===== Task material
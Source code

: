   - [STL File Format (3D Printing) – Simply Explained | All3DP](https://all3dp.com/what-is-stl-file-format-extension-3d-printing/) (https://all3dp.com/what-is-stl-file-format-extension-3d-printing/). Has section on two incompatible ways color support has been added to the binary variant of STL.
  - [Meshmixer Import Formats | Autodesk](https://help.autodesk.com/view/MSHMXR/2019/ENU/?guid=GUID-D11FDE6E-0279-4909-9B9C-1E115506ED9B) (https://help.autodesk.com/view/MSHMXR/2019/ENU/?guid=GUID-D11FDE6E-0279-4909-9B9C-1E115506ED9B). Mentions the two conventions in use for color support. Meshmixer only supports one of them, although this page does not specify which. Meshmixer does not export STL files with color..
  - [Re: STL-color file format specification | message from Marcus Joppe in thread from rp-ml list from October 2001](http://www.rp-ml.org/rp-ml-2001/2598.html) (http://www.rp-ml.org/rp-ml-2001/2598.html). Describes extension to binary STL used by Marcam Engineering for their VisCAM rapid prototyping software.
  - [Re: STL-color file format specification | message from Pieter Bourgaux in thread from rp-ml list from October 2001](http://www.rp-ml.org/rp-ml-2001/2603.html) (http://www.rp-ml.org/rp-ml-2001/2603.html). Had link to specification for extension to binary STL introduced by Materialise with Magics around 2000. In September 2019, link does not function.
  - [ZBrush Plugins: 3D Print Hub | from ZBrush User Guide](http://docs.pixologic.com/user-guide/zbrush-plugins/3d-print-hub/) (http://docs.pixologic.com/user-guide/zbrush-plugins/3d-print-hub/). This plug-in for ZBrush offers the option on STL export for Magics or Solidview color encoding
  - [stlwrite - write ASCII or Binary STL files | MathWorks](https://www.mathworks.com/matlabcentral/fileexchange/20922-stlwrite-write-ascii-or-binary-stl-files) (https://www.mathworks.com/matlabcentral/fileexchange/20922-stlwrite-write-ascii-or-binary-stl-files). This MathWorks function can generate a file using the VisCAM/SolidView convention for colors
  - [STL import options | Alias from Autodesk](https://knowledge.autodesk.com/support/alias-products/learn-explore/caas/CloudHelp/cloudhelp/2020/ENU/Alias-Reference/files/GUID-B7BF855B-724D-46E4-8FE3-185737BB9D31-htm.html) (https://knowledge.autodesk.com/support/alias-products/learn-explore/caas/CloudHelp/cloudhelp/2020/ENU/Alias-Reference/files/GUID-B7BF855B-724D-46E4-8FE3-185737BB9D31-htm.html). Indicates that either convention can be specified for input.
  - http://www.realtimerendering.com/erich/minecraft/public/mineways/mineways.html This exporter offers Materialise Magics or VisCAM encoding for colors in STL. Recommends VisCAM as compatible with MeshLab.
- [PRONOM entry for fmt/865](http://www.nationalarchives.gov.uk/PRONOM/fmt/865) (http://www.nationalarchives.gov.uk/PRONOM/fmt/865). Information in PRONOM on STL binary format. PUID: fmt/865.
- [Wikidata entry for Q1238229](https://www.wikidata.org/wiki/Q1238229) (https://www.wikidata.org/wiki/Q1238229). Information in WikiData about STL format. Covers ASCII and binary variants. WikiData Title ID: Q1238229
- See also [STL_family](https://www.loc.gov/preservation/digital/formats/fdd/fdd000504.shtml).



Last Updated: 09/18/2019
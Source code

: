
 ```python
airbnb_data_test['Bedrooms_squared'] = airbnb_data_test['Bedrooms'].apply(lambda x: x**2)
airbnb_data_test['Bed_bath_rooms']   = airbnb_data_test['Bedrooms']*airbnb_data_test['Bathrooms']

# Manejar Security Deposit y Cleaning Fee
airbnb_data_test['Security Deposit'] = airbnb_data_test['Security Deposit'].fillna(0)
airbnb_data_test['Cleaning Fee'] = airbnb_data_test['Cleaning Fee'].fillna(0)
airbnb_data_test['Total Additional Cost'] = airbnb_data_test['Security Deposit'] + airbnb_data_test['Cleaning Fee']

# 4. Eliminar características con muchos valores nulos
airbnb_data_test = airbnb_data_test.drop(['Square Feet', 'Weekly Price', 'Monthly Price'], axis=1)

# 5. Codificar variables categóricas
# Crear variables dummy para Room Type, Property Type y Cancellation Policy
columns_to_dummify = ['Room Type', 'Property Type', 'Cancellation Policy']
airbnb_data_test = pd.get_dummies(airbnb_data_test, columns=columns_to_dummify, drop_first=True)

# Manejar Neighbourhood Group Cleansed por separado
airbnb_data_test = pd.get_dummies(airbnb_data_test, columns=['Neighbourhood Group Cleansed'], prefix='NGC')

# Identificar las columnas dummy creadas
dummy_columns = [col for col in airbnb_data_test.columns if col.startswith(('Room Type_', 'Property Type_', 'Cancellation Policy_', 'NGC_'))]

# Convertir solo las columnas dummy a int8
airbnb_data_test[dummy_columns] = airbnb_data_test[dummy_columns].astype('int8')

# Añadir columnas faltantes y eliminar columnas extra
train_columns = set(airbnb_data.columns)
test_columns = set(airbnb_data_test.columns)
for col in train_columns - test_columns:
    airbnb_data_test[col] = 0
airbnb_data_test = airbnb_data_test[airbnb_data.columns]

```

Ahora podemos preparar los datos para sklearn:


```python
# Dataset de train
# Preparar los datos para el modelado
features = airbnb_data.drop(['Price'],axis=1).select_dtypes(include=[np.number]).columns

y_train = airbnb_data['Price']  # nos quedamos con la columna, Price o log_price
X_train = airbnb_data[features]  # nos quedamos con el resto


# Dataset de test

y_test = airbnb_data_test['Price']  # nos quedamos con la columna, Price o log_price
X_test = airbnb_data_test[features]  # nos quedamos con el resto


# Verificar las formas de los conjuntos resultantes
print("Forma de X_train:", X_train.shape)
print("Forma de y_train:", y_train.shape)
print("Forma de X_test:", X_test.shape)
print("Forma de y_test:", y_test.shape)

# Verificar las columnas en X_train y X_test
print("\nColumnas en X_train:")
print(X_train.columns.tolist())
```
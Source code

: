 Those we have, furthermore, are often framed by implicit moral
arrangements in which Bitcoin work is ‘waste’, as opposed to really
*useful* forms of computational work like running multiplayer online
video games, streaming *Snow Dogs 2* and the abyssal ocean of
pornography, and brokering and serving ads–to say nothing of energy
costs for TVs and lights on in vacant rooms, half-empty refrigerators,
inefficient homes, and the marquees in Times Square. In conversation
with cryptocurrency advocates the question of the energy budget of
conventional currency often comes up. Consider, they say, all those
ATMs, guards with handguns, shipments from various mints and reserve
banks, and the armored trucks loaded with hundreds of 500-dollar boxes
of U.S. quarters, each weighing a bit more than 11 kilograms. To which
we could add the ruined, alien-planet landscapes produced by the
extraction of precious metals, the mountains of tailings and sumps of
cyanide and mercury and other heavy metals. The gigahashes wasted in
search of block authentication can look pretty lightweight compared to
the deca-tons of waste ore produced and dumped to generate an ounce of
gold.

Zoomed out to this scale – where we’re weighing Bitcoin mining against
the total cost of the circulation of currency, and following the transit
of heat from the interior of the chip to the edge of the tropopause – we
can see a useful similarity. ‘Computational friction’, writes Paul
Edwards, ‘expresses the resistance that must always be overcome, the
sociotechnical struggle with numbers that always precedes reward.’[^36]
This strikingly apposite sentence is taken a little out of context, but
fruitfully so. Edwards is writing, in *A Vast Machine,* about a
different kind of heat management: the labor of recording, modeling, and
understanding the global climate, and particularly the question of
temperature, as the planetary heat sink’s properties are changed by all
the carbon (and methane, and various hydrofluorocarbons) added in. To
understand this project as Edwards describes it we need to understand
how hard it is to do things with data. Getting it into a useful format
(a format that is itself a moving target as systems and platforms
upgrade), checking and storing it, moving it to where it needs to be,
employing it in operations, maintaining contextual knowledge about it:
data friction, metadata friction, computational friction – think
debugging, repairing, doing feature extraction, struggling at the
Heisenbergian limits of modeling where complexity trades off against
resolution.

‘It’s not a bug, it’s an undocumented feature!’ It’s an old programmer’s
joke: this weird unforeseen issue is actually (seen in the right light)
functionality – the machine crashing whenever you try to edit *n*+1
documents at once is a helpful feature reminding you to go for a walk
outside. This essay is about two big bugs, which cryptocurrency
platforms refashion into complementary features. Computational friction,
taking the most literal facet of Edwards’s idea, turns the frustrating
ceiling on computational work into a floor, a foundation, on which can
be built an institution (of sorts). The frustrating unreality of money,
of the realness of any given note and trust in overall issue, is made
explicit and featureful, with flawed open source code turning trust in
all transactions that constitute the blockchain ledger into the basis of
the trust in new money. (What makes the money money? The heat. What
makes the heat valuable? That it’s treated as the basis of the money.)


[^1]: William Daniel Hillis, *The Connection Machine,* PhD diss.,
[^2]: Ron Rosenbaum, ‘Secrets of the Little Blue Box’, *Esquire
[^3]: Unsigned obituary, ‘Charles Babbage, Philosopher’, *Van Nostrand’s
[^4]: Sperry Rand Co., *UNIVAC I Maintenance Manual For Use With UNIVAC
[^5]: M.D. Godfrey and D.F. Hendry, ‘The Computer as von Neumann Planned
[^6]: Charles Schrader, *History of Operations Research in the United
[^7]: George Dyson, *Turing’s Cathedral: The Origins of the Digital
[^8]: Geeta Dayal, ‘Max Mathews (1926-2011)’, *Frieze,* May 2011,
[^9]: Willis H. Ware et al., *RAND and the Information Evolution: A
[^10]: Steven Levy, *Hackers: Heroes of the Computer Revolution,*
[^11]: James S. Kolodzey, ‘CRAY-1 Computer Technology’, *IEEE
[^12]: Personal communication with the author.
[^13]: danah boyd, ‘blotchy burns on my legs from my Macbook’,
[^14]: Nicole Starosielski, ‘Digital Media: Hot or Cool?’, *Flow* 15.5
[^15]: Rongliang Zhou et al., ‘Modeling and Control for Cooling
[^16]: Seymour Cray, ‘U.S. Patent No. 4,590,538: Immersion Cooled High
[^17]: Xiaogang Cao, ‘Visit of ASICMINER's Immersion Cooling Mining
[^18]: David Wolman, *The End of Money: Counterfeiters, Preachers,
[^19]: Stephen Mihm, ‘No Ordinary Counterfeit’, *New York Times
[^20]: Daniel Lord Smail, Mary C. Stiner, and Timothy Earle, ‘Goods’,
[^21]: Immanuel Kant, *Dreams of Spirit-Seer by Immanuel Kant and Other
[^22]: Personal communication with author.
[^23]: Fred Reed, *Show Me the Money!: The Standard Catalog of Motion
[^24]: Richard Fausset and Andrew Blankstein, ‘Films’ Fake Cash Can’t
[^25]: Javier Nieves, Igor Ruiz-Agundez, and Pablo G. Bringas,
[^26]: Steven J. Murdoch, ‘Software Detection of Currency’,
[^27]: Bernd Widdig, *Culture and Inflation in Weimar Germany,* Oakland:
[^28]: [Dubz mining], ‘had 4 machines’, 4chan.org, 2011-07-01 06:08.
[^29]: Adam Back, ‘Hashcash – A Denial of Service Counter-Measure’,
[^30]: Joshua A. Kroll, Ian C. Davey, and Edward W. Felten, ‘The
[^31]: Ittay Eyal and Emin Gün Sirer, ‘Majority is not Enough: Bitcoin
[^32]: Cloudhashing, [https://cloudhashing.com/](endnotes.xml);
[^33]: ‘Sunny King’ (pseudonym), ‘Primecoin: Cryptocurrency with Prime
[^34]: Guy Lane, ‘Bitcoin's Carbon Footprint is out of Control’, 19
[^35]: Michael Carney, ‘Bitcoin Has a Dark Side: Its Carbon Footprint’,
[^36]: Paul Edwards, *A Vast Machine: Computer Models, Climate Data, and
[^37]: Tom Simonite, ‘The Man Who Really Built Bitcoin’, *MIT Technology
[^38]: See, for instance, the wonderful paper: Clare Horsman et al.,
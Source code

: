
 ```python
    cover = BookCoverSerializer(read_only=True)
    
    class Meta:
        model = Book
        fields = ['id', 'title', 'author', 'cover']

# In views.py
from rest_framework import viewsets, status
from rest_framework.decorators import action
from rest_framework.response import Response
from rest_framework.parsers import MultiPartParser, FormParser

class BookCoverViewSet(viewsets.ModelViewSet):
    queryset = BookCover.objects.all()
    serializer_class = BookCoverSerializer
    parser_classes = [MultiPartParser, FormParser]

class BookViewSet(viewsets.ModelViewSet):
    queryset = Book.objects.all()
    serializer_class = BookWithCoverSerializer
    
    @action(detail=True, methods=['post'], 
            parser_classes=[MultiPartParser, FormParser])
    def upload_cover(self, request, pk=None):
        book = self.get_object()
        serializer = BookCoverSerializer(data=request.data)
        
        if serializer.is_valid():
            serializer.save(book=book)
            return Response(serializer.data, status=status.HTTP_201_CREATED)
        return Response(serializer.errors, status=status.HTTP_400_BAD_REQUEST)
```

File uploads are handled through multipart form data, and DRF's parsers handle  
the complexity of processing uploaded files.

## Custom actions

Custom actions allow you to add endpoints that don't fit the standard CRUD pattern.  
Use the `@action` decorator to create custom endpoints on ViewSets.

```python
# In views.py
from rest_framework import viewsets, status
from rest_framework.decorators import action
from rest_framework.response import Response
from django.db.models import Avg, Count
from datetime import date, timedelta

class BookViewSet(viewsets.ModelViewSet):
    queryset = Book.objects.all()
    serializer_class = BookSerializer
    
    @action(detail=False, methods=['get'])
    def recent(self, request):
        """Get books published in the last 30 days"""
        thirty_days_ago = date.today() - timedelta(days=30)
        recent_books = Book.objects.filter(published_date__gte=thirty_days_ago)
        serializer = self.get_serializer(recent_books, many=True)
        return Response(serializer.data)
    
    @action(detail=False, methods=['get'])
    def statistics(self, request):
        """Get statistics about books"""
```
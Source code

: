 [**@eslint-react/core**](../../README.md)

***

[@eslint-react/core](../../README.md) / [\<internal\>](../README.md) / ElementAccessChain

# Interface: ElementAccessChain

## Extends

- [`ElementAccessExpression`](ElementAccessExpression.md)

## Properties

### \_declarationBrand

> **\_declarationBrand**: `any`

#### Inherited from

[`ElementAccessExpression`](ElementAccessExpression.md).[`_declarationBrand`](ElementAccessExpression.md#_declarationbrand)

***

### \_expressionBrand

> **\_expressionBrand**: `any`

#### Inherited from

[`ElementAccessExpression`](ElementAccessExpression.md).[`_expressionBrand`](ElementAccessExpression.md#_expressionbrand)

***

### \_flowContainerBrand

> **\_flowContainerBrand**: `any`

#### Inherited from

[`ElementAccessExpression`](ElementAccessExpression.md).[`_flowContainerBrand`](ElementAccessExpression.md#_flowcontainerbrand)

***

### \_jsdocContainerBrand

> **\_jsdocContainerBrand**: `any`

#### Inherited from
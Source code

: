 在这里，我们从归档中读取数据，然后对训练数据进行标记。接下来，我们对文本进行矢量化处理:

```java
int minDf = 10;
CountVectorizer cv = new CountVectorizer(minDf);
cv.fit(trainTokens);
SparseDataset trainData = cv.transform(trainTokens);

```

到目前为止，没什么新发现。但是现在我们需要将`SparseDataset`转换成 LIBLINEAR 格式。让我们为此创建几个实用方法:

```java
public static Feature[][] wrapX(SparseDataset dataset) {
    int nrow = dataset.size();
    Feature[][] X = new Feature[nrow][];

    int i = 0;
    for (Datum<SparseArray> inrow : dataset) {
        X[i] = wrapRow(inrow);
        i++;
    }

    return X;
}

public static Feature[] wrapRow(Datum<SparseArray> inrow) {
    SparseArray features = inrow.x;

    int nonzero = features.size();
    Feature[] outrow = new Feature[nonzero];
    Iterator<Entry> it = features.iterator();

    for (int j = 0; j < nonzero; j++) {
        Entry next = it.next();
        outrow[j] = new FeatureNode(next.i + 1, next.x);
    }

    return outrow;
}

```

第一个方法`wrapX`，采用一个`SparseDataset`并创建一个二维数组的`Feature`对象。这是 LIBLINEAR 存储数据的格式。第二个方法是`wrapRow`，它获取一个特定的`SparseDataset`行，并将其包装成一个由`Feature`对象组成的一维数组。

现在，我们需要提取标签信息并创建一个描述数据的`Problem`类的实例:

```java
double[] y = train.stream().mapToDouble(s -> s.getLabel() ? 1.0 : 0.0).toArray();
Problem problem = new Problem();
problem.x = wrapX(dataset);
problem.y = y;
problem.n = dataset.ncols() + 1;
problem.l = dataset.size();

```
==========
» **Exercise details**:
Copy each line of the preceding data that contains the string "autodesk".

» **Result of this task**:
  - [Meshmixer Import Formats | Autodesk](https://help.autodesk.com/view/MSHMXR/2019/ENU/?guid=GUID-D11FDE6E-0279-4909-9B9C-1E115506ED9B) (https://help.autodesk.com/view/MSHMXR/2019/ENU/?guid=GUID-D11FDE6E-0279-4909-9B9C-1E115506ED9B). Mentions the two conventions in use for color support. Meshmixer only supports one of them, although this page does not specify which. Meshmixer does not export STL files with color..
  - [STL import options | Alias from Autodesk](https://knowledge.autodesk.com/support/alias-products/learn-explore/caas/CloudHelp/cloudhelp/2020/ENU/Alias-Reference/files/GUID-B7BF855B-724D-46E4-8FE3-185737BB9D31-htm.html) (https://knowledge.autodesk.com/support/alias-products/learn-explore/caas/CloudHelp/cloudhelp/2020/ENU/Alias-Reference/files/GUID-B7BF855B-724D-46E4-8FE3-185737BB9D31-htm.html). Indicates that either convention can be specified for input.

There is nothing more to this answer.